BEGIN
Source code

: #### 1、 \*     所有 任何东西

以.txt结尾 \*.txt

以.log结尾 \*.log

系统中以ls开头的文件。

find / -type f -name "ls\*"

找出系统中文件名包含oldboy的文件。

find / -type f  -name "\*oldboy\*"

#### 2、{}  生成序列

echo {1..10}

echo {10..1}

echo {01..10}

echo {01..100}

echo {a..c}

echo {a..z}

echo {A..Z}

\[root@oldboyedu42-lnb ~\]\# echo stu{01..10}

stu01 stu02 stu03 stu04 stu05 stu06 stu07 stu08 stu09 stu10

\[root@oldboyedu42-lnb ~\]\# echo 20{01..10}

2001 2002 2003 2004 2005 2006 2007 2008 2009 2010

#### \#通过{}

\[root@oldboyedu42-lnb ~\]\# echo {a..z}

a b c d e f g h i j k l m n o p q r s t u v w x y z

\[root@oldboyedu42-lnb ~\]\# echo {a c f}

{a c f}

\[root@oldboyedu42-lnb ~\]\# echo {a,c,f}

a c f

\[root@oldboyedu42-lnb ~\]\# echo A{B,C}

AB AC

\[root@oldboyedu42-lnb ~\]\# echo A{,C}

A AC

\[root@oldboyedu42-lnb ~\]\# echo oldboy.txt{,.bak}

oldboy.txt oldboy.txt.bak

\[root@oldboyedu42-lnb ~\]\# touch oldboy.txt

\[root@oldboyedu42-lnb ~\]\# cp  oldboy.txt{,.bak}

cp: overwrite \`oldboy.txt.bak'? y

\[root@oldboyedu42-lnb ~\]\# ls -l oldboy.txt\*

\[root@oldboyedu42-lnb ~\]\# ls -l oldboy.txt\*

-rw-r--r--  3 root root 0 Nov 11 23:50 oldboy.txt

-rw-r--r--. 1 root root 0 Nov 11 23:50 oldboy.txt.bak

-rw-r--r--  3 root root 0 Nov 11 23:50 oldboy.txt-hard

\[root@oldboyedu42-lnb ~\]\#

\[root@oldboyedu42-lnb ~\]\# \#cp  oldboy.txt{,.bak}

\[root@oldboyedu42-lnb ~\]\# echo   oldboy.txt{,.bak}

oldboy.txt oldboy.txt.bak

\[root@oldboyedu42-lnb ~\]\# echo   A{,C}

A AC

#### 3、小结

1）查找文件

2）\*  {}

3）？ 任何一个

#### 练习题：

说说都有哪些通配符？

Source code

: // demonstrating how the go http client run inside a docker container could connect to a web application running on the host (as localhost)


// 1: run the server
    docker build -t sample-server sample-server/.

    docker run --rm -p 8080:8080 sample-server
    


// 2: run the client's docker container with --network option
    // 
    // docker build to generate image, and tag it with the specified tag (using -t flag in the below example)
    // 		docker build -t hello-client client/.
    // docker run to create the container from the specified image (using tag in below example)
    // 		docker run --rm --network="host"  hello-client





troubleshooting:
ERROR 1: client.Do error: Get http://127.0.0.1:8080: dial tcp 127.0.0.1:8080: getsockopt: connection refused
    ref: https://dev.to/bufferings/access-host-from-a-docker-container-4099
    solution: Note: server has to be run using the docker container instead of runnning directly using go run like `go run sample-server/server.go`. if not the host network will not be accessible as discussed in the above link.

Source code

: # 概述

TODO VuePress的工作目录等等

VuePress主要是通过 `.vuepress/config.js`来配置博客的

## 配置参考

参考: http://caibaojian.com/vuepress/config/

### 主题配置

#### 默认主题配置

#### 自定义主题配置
END
Task to carry out => Whenever the word "build" appears in a line of the listing, report that line.

Expected answer =>
    docker build -t sample-server sample-server/.
    // docker build to generate image, and tag it with the specified tag (using -t flag in the below example)
    // 		docker build -t hello-client client/.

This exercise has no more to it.